しかし、被害者は違う。その当時から記憶しているのではなく“いじめ”は終わっていないのだ。その時受けた苦しみが地続きにあり、今を生きているのである。

自分を苦しめた当事者と時を経て再会した時、2人は‥。(画像出典:Netflix 公式Instagram)

自分を苦しめた当事者と時を経て再会した時、2人は‥。(画像出典:Netflix 公式Instagram)
先に述べたように、キム氏は被害者が加害者からの“心からの謝罪”を望んでいることについて、
「私は世俗的な人間なので、その“心からの謝罪”で被害者が得られるものは何なのだろうと悩んだ。そして、“得る”のではなく“取り戻す”のだと悟った。被害者はいじめや暴力を受けた瞬間から、目に見えない人間の尊厳や名誉、栄光のようなものを失ったんだと。そしてその“心からの謝罪”を受けてこそ、ようやく原点に立てるのだと思った」という思いに至ったことを告白。

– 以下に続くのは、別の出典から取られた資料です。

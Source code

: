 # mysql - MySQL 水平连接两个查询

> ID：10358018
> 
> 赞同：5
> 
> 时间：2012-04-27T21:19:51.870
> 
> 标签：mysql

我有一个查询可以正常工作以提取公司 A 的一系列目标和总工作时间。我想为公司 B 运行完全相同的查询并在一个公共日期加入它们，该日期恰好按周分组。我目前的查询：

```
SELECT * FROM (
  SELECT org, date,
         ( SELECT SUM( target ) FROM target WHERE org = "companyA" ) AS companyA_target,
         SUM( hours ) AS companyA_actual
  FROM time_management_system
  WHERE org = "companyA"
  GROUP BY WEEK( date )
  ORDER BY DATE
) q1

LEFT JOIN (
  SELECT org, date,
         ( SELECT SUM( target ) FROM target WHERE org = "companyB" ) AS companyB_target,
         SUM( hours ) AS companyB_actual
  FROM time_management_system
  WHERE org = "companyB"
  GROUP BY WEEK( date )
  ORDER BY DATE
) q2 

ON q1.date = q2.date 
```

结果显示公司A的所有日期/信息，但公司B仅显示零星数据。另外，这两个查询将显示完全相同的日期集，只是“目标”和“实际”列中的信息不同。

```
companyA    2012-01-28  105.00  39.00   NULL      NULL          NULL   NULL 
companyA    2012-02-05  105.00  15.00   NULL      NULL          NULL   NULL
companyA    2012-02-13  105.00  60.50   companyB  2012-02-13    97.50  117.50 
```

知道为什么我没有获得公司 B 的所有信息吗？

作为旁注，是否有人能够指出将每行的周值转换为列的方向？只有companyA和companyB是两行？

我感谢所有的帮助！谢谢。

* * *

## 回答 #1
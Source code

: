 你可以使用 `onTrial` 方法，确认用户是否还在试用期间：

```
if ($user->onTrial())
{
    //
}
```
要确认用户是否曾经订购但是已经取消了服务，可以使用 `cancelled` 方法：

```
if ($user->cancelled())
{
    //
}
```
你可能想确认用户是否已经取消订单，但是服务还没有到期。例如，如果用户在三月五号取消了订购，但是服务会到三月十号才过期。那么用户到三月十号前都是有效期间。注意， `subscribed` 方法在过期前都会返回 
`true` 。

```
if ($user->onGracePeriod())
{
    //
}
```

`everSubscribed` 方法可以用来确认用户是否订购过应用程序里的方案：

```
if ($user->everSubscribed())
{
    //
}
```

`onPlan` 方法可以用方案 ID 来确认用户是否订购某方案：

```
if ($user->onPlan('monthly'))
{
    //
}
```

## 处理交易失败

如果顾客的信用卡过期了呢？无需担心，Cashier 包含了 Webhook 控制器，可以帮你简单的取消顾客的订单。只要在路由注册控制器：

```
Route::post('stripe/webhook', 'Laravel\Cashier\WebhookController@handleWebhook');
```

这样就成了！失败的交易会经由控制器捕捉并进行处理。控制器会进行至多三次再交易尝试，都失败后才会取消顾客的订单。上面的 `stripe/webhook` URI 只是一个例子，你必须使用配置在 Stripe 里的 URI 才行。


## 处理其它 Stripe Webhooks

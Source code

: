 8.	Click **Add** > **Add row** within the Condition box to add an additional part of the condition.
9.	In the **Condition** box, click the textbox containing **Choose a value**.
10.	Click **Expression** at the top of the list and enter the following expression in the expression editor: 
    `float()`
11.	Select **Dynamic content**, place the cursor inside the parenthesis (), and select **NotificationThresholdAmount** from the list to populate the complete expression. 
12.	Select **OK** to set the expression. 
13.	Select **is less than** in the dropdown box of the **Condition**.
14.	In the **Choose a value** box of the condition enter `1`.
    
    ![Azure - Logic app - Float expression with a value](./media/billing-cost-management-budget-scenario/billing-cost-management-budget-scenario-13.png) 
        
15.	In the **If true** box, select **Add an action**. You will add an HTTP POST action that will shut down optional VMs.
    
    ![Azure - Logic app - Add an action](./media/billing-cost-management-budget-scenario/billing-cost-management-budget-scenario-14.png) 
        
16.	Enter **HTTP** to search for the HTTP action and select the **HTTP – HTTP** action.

そして「私はこの作品で、その原点を応援したい」と内なる思いを伝えている。
こうして、女性のロマンスとファンタジー心を刺激するドラマ作りを得意としてきたキム・ウンスクは『ザ・グローリー』で、世界190カ国余の視聴者へ“いじめ・校内暴力”について問いかけることとなった。
2021年に配信され、韓国の社会問題へ一石を投じたと言われたNetflixオリジナルシリーズ『D.P.-脱走追跡官-』に続いて、『ザ・グローリー』も大衆の心を動かすことになるのか、注視されることになりそうだ。